そして私は3度目になる突っ込みを心の中で繰り広げる
『えっと…貴女はどなた様?』

私が黙っていると、

「どんな所へも嫁ぐつもりでおりますが、私はもう少し此方で基本的な事を学びたいのです。ですから…せめて後1年。此処で過ごさせていただきたい。

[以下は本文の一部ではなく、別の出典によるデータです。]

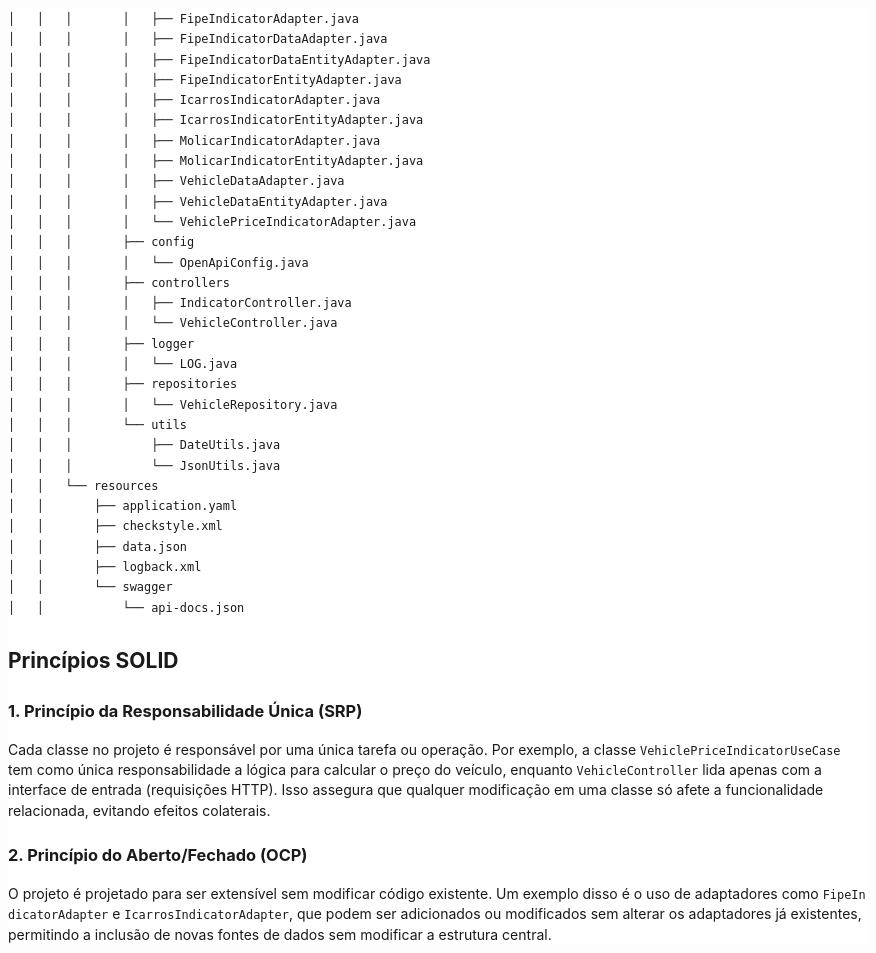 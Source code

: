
 ```bash
│   │   │       │   ├── FipeIndicatorAdapter.java
│   │   │       │   ├── FipeIndicatorDataAdapter.java
│   │   │       │   ├── FipeIndicatorDataEntityAdapter.java
│   │   │       │   ├── FipeIndicatorEntityAdapter.java
│   │   │       │   ├── IcarrosIndicatorAdapter.java
│   │   │       │   ├── IcarrosIndicatorEntityAdapter.java
│   │   │       │   ├── MolicarIndicatorAdapter.java
│   │   │       │   ├── MolicarIndicatorEntityAdapter.java
│   │   │       │   ├── VehicleDataAdapter.java
│   │   │       │   ├── VehicleDataEntityAdapter.java
│   │   │       │   └── VehiclePriceIndicatorAdapter.java
│   │   │       ├── config
│   │   │       │   └── OpenApiConfig.java
│   │   │       ├── controllers
│   │   │       │   ├── IndicatorController.java
│   │   │       │   └── VehicleController.java
│   │   │       ├── logger
│   │   │       │   └── LOG.java
│   │   │       ├── repositories
│   │   │       │   └── VehicleRepository.java
│   │   │       └── utils
│   │   │           ├── DateUtils.java
│   │   │           └── JsonUtils.java
│   │   └── resources
│   │       ├── application.yaml
│   │       ├── checkstyle.xml
│   │       ├── data.json
│   │       ├── logback.xml
│   │       └── swagger
│   │           └── api-docs.json


```


## Princípios SOLID

### 1. **Princípio da Responsabilidade Única (SRP)**

Cada classe no projeto é responsável por uma única tarefa ou operação. Por exemplo, a classe `VehiclePriceIndicatorUseCase` tem como única responsabilidade a lógica para calcular o preço do veículo, enquanto `VehicleController` lida apenas com a interface de entrada (requisições HTTP). Isso assegura que qualquer modificação em uma classe só afete a funcionalidade relacionada, evitando efeitos colaterais.

### 2. **Princípio do Aberto/Fechado (OCP)**

O projeto é projetado para ser extensível sem modificar código existente. Um exemplo disso é o uso de adaptadores como `FipeIndicatorAdapter` e `IcarrosIndicatorAdapter`, que podem ser adicionados ou modificados sem alterar os adaptadores já existentes, permitindo a inclusão de novas fontes de dados sem modificar a estrutura central.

その後はお姉様の言う通りにいたします」
とジュリエッタは再度私に頭を下げた。

「此処で過ごすつもりなのであればそれはそれで構わないし、お父様の事も心配しなくて大丈夫よ。
それに…いずれ貴女にも結婚をと考えているけれど、貴女を犠牲にするような縁組みは考えていないわ。
もちろん、うちの利益になる方が望ましいけれど、オーヴェル家は誰かに頼らなければならない程、困ってないの。
実際、貴女への釣書は山程来てる。そんなに自分を卑下しないで」
と私が優しく言えば、

「それもこれも全てお姉様の努力の結果です。私自身の功績ではありませんから」
と寂しそうにジュリエッタは微笑んだ。

ここでどんな風に過ごせばこんな別人になるんだ?!と私は驚きを隠せないまま、ジュリエッタとの面会を終えた。



「あの…ジュリエッタに何があったのでしょうか?」

私はジュリエッタとの面会を終え、再度院長室へと話を聞きに来ていた。

自分の目で見たものが信じられない。

院長に報告書以上の何かがジュリエッタの身に起きたのではないかと、確認したい気持ちで一杯だ。